=== Begin Enclosure ===

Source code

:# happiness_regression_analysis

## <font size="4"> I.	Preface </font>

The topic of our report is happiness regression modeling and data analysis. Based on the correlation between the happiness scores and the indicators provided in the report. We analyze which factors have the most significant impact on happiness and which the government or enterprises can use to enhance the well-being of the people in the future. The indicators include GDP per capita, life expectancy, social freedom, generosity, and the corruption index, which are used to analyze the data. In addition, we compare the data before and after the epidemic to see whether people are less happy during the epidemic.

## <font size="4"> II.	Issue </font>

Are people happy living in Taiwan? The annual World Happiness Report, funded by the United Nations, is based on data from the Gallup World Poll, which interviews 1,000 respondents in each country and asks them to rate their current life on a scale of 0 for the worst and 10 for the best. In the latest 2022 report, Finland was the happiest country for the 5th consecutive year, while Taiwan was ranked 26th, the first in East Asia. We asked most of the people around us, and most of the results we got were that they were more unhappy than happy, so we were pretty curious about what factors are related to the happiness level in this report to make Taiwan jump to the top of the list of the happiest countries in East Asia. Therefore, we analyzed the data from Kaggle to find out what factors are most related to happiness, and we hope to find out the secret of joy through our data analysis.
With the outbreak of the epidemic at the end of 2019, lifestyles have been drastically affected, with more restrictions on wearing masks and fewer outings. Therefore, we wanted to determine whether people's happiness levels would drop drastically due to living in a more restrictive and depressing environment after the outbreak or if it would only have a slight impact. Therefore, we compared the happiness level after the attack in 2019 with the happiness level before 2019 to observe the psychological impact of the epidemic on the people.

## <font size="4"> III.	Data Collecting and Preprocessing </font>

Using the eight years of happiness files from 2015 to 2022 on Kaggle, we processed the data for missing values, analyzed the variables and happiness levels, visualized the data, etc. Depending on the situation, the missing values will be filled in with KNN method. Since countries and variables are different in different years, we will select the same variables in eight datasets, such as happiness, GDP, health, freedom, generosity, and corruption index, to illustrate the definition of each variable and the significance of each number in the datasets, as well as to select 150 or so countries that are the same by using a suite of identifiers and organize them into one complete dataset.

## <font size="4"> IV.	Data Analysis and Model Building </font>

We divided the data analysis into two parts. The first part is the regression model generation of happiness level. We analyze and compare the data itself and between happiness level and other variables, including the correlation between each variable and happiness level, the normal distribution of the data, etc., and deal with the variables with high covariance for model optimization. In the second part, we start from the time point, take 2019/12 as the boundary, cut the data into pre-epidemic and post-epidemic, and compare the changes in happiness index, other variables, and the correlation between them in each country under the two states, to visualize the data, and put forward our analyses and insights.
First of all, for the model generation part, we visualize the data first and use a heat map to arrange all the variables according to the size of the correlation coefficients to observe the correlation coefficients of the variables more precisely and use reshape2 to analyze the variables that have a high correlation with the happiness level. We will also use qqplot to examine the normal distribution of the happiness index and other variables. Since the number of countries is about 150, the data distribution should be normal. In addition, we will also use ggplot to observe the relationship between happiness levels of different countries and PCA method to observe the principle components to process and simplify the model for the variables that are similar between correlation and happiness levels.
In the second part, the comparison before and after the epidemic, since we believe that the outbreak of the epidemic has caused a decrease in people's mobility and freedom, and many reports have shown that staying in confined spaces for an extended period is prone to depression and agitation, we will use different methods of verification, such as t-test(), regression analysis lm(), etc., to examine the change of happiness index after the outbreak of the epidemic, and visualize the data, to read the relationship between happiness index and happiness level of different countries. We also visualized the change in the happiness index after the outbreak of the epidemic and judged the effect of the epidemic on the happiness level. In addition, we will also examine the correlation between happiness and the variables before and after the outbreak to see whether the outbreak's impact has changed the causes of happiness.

=== End Enclosure ===

## What to produce
The full set of records should be duplicated exactly.

## Your response
Source code

:# happiness_regression_analysis

## <font size="4"> I.	Preface </font>

The topic of our report is happiness regression modeling and data analysis. Based on the correlation between the happiness scores and the indicators provided in the report. We analyze which factors have the most significant impact on happiness and which the government or enterprises can use to enhance the well-being of the people in the future. The indicators include GDP per capita, life expectancy, social freedom, generosity, and the corruption index, which are used to analyze the data. In addition, we compare the data before and after the epidemic to see whether people are less happy during the epidemic.

## <font size="4"> II.	Issue </font>

Are people happy living in Taiwan? The annual World Happiness Report, funded by the United Nations, is based on data from the Gallup World Poll, which interviews 1,000 respondents in each country and asks them to rate their current life on a scale of 0 for the worst and 10 for the best. In the latest 2022 report, Finland was the happiest country for the 5th consecutive year, while Taiwan was ranked 26th, the first in East Asia. We asked most of the people around us, and most of the results we got were that they were more unhappy than happy, so we were pretty curious about what factors are related to the happiness level in this report to make Taiwan jump to the top of the list of the happiest countries in East Asia. Therefore, we analyzed the data from Kaggle to find out what factors are most related to happiness, and we hope to find out the secret of joy through our data analysis.
With the outbreak of the epidemic at the end of 2019, lifestyles have been drastically affected, with more restrictions on wearing masks and fewer outings. Therefore, we wanted to determine whether people's happiness levels would drop drastically due to living in a more restrictive and depressing environment after the outbreak or if it would only have a slight impact. Therefore, we compared the happiness level after the attack in 2019 with the happiness level before 2019 to observe the psychological impact of the epidemic on the people.

## <font size="4"> III.	Data Collecting and Preprocessing </font>

Using the eight years of happiness files from 2015 to 2022 on Kaggle, we processed the data for missing values, analyzed the variables and happiness levels, visualized the data, etc. Depending on the situation, the missing values will be filled in with KNN method. Since countries and variables are different in different years, we will select the same variables in eight datasets, such as happiness, GDP, health, freedom, generosity, and corruption index, to illustrate the definition of each variable and the significance of each number in the datasets, as well as to select 150 or so countries that are the same by using a suite of identifiers and organize them into one complete dataset.

## <font size="4"> IV.	Data Analysis and Model Building </font>

We divided the data analysis into two parts. The first part is the regression model generation of happiness level. We analyze and compare the data itself and between happiness level and other variables, including the correlation between each variable and happiness level, the normal distribution of the data, etc., and deal with the variables with high covariance for model optimization. In the second part, we start from the time point, take 2019/12 as the boundary, cut the data into pre-epidemic and post-epidemic, and compare the changes in happiness index, other variables, and the correlation between them in each country under the two states, to visualize the data, and put forward our analyses and insights.
First of all, for the model generation part, we visualize the data first and use a heat map to arrange all the variables according to the size of the correlation coefficients to observe the correlation coefficients of the variables more precisely and use reshape2 to analyze the variables that have a high correlation with the happiness level. We will also use qqplot to examine the normal distribution of the happiness index and other variables. Since the number of countries is about 150, the data distribution should be normal. In addition, we will also use ggplot to observe the relationship between happiness levels of different countries and PCA method to observe the principle components to process and simplify the model for the variables that are similar between correlation and happiness levels.
In the second part, the comparison before and after the epidemic, since we believe that the outbreak of the epidemic has caused a decrease in people's mobility and freedom, and many reports have shown that staying in confined spaces for an extended period is prone to depression and agitation, we will use different methods of verification, such as t-test(), regression analysis lm(), etc., to examine the change of happiness index after the outbreak of the epidemic, and visualize the data, to read the relationship between happiness index and happiness level of different countries. We also visualized the change in the happiness index after the outbreak of the epidemic and judged the effect of the epidemic on the happiness level. In addition, we will also examine the correlation between happiness and the variables before and after the outbreak to see whether the outbreak's impact has changed the causes of happiness.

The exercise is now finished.